#### [Exercise instructions]
Quote, without any change, the line that contains "-\frac34\kappa^2(\mathcal M^2+\mathcal N^2)\,." and all lines that follow it to the end of the data below.

#### [Records shown]
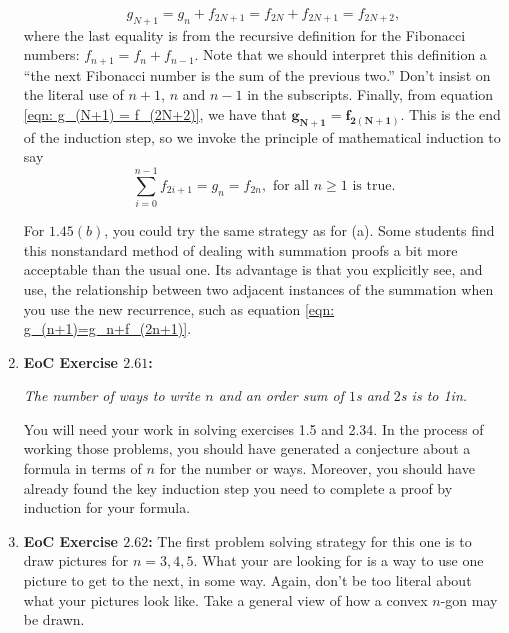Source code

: \documentclass[12pt,letterpaper]{article}
\theoremstyle{definition}
\begin{document}
\begin{enumerate}
\begin{equation}
        g_{N+1} = g_n+f_{2N+1} = f_{2N} + f_{2N+1} = f_{2N+2},
    \end{equation}
    where the last equality is from the recursive definition for the
    Fibonacci numbers: $f_{n+1}=f_n+f_{n-1}$. Note that we should interpret
    this definition a ``the next Fibonacci number is the sum of the previous
    two.'' Don't insist on the literal use of $n+1$, $n$ and $n-1$ in the
    subscripts. Finally, from equation \eqref{eqn: g_(N+1) = f_(2N+2)}, we
    have that $\mathbf{g_{N+1}=f_{2(N+1)}}$. This is the end of the induction
    step, so we invoke the principle of mathematical induction to say
    \[
      \sum_{i=0}^{n-1} f_{2i+1} = g_n = f_{2n},\text{ for all $n\geq 1$ is
                                                      true.}
    \]
    
    For $1.45(b)$, you could try the same strategy as for (a). Some students
    find this nonstandard method of dealing with summation proofs a bit more
    acceptable than the usual one. Its advantage is that you explicitly see,
    and use, the relationship between two adjacent instances of the summation
    when you use the new recurrence, such as equation \eqref{eqn:
    g_(n+1)=g_n+f_(2n+1)}.
    
    \item {\bfseries EoC Exercise $2.61$:} 
    \begin{center}
        \textit{The number of ways to write $n$ and an order sum of $1$s and
        $2$s is \hbox to 1in{\hrulefill}.}
    \end{center}
    You will need your work in solving exercises 1.5 and 2.34. In the process
    of working those problems, you should have generated a conjecture about a
    formula in terms of $n$ for the number or ways. Moreover, you should have
    already found the key induction step you need to complete a proof by
    induction for your formula.
    
    \item {\bfseries EoC Exercise $2.62$:} The first problem solving strategy
    for this one is to draw pictures for $n=3,4,5$. What your are looking for
    is a way to use one picture to get to the next, in some way. Again, don't
    be too literal about what your pictures look like. Take a general view of
    how a convex $n$-gon may be drawn.
    

\end{enumerate}
\end{document}
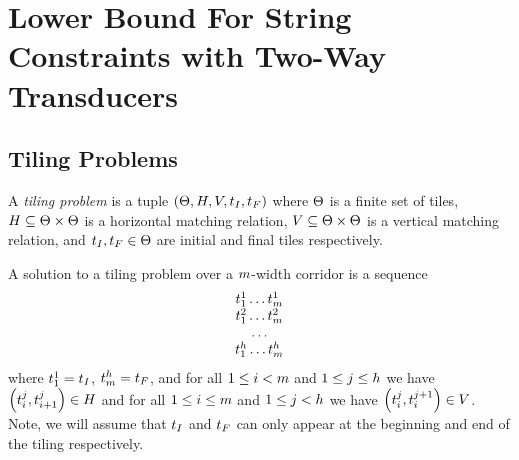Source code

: 
\section{Lower Bound For String Constraints with Two-Way Transducers}
\label{sec:two-way-lower}

\subsection{Tiling Problems}

\begin{definition}
    A \emph{tiling problem} is a tuple
    $\left( \Theta, H, V, t_I, t_F \right)$
    where
        $\Theta$ is a finite set of tiles,
        $H \subseteq \Theta \times \Theta$ is a horizontal matching relation,
        $V \subseteq \Theta \times \Theta$ is a vertical matching relation, and
        $t_I, t_F \in \Theta$ are initial and final tiles respectively.
\end{definition}

A solution to a tiling problem over a $m$-width corridor is a sequence
\[
    \begin{array}{c}
        t^1_1 \ldots t^1_m \\
        t^2_1 \ldots t^2_m \\
        \ldots \\
        t^h_1 \ldots t^h_m
    \end{array}
\]
where
$t^1_1 = t_I$,
$t^h_m = t_F$,
and for all
$1 \leq i < m$
and
$1 \leq j \leq h$
we have
$\left( t^j_i, t^j_{i+1} \right) \in H$
and for all
$1 \leq i \leq m$
and
$1 \leq j < h$
we have
$\left( t^j_i, t^{j+1}_i \right) \in V$.
Note, we will assume that $t_I$ and $t_F$ can only appear at the beginning and end of the tiling respectively.

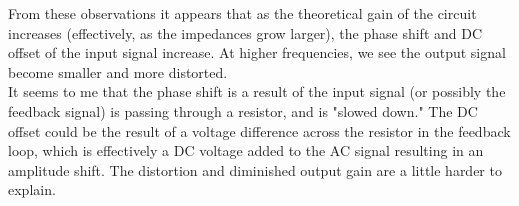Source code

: \documentclass[11pt]{article}
\begin{document}
From these observations it appears that as the theoretical gain of the circuit increases (effectively, as the impedances grow larger), the phase shift and DC offset of the input signal increase. At higher frequencies, we see the output signal become smaller and more distorted.\\

It seems to me that the phase shift is a result of the input signal (or possibly the feedback signal) is passing through a resistor, and is "slowed down." The DC offset could be the result of a voltage difference across the resistor in the feedback loop, which is effectively a DC voltage added to the AC signal resulting in an amplitude shift. The distortion and diminished output gain are a little harder to explain.\\
\end{document}
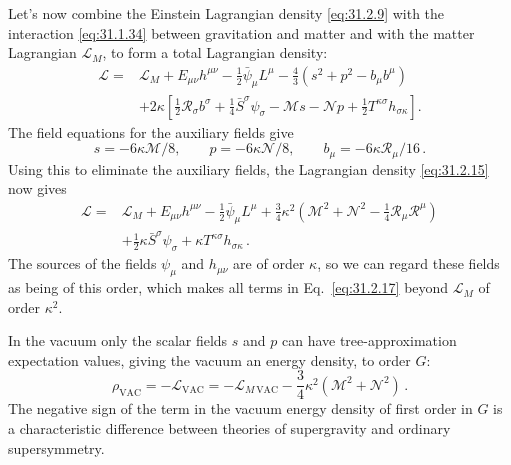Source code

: Let's now combine the Einstein Lagrangian density \eqref{eq:31.2.9} with the
interaction\newline
\eqref{eq:31.1.34} between gravitation and matter and with the
matter Lagrangian \(\mathcal L_M\), to form a total Lagrangian density:
\begin{equation}
  \begin{aligned}
  \mathcal L={}&
    \mathcal L_M+E_{\mu\nu}h^{\mu\nu}
    -\frac12\bar\psi_\mu L^\mu
    -\frac43(s^2+p^2-b_\mu b^\mu)
  \\
  &+2\kappa\left[
      \frac12\mathcal R_\sigma b^\sigma
      +\frac14\bar S^\sigma\psi_\sigma
      -\mathcal M s-\mathcal Np
      +\frac12T^{\kappa\sigma}h_{\sigma\kappa}
    \right].
  \end{aligned}
  \tag{31.2.15}\label{eq:31.2.15}
\end{equation}
The field equations for the auxiliary fields give
\begin{equation}
  s=-6\kappa\mathcal M/8,\qquad
  p=-6\kappa\mathcal N/8,\qquad
  b_\mu=-6\kappa\mathcal R_\mu/16\,.
  \tag{31.2.16}\label{eq:31.2.16}
\end{equation}
Using this to eliminate the auxiliary fields, the Lagrangian density
\eqref{eq:31.2.15} now gives
\begin{equation}
  \begin{aligned}
  \mathcal L={}&
    \mathcal L_M+E_{\mu\nu}h^{\mu\nu}
    -\frac12\bar\psi_\mu L^\mu
    +\frac34\kappa^2
     \left(\mathcal M^2+\mathcal N^2
           -\frac14\mathcal R_\mu\mathcal R^\mu\right)
  \\
  &+\frac12\kappa\bar S^\sigma\psi_\sigma
    +\kappa T^{\kappa\sigma}h_{\sigma\kappa}\,.
  \end{aligned}
  \tag{31.2.17}\label{eq:31.2.17}
\end{equation}
The sources of the fields \(\psi_\mu\) and \(h_{\mu\nu}\) are of order
\(\kappa\), so we can regard these fields as being of this order, which makes
all terms in Eq.~\eqref{eq:31.2.17} beyond \(\mathcal L_M\) of order
\(\kappa^2\).

In the vacuum only the scalar fields \(s\) and \(p\) can have
tree-approximation expectation values, giving the vacuum an energy density,
to order \(G\):
\begin{equation}
  \rho_{\mathrm{VAC}}
  =-\mathcal L_{\mathrm{VAC}}
  =-\mathcal L_{M\,\mathrm{VAC}}
   -\frac34\kappa^2(\mathcal M^2+\mathcal N^2)\,.
  \tag{31.2.18}\label{eq:31.2.18}
\end{equation}
The negative sign of the term in the vacuum energy density of first order in
\(G\) is a characteristic difference between theories of supergravity and
ordinary supersymmetry.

#### [Result for this exercise]
   -\frac34\kappa^2(\mathcal M^2+\mathcal N^2)\,.
  \tag{31.2.18}\label{eq:31.2.18}
\end{equation}
The negative sign of the term in the vacuum energy density of first order in
\(G\) is a characteristic difference between theories of supergravity and
ordinary supersymmetry.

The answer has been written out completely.